Speaker: Chris Bonk, Ontario Tech University Master of Science student

Title: StoryPass: A System for Secure and Memorable Passphrases

Abstract: StoryPass is a system for the study of secure and memorable passphrases that implements a new set of creation guidelines. We ran a 39-day user study at Ontario Tech with 39 users to study the use of passphrases in StoryPass. We built a custom algorithm to estimate the security of the passphrases gathered using n-grams from the Corpus of Contemporary American English.
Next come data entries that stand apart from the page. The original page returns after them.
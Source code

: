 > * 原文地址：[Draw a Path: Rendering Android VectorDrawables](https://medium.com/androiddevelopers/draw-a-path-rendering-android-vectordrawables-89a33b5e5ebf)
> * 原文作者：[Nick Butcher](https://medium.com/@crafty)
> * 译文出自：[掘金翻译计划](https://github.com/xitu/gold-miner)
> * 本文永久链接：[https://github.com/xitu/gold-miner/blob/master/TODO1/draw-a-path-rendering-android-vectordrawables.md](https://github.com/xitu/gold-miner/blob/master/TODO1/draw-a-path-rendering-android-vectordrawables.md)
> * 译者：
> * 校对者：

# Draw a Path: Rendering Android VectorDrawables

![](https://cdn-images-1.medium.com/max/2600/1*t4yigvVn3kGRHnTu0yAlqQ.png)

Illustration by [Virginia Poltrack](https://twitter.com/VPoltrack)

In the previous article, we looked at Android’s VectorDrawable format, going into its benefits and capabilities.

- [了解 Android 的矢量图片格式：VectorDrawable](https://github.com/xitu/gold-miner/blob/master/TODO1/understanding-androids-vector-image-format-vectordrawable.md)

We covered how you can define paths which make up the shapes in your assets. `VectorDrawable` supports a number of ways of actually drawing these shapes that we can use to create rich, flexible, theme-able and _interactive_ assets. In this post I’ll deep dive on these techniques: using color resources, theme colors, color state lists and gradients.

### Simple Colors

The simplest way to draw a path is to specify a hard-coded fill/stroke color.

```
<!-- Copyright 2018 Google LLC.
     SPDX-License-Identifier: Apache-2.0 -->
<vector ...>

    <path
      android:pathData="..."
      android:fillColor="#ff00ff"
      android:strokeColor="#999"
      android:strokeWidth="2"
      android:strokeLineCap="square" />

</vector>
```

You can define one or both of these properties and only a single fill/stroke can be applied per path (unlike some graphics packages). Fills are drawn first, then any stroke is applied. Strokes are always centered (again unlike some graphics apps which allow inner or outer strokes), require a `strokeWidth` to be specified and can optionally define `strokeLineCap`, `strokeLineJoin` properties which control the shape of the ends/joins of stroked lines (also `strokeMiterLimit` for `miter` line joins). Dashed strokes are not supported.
We were able to successfully estimate the security provided by 64 per cent of the passphrases against an offline guessing attack; those that were not given an estimate might be even more secure as they contained at least one unusual word which was not found  in COCA. In terms of usability, we allow users to login with imperfect passphrases,  an error tolerance of one incorrect character for every eight correct characters during login attempts ensured memory-based errors were the only cause of login failures. Memory-based errors were most often caused by using phrases with improper syntactic structure, improper grammar or easily reordered phrases. Our results suggest that using unusual words and sentence-like structure are key to making secure and memorable passphrases. Sixty-seven per cent of participants agreed they would use passphrases for some of their accounts and 71 per cent agreed their passphrase is more secure than a traditional password. The general consensus was that StoryPass passphrases are too secure for all accounts, but a good fit for high-security situations such as online banking or password managers.